Quando i datori di lavoro controllano l’accesso all’assistenza sanitaria, i lavoratori la perdono quando perdono il lavoro o sono più facilmente costretti a lavorare in situazioni pericolose per mantenerla. Quando solo metà della popolazione attiva ha diritto a congedi retribuiti per malattia, l’altra metà vive e lavora per volere di altri. Quando ai lavoratori poveri viene negato il diritto al Medicaid, sono soggetti prigionieri di un’élite dominante. Questi sviluppi sono il risultato inevitabile di un sistema in cui una classe privilegia i profitti rispetto alle persone.

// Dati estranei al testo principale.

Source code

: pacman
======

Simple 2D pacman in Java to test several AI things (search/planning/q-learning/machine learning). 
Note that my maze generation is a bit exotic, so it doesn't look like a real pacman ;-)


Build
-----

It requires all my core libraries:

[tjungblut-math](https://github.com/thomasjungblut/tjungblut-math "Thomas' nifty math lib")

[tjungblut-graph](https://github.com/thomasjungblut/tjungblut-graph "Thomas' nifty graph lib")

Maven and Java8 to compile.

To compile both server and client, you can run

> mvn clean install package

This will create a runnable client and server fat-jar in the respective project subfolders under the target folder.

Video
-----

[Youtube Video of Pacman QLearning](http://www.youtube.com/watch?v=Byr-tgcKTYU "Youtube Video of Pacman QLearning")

Se la pandemia ci ha mostrato qualcosa, è che abbiamo bisogno di un’alternativa. Il vero antidoto ai fallimenti mortali del capitalismo è il socialismo. Per arrivarci, i lavoratori dovranno creare una crisi per il capitale. I movimenti insurrezionali dei lavoratori degli anni ’30 offrono un’idea di come potrebbe essere. Grandi e indisciplinati scioperi hanno attraversato le industrie di base del Paese, sfidando l’autorità dei nostri capitalisti più potenti. Gli scioperi bloccarono la produzione nelle fabbriche di automobili, nelle acciaierie, nelle miniere di carbone e negli snodi dei trasporti, costringendo i datori di lavoro a negoziare e, infine, il Presidente Franklin D. Roosevelt a intervenire. I liberali guardano con stupore ai risultati ottenuti dal New Deal, ma dimenticano che si trattò di un compromesso con la parte sinistra del movimento sindacale. Oggi, il lavoro non può aspettare che la legislazione allevi i suoi problemi. Le agitazioni durante la pandemia sono state stimolanti, ma sono state ben lontane da ciò che è necessario per imporre un vero cambiamento. La storia ci insegna a tracciare il futuro del lavoro.

Si è tentati di considerare la pandemia come un sequel delle crisi precedenti. Ma è più probabile che la pandemia sia un prequel di ciò che il cambiamento climatico e la globalizzazione capitalista ci porteranno dopo. Il rischio, quindi, non è di ripetere gli errori del passato, ma di trasmettere le nostre vulnerabilità al futuro. Ciò che accadrà in seguito dipende da noi.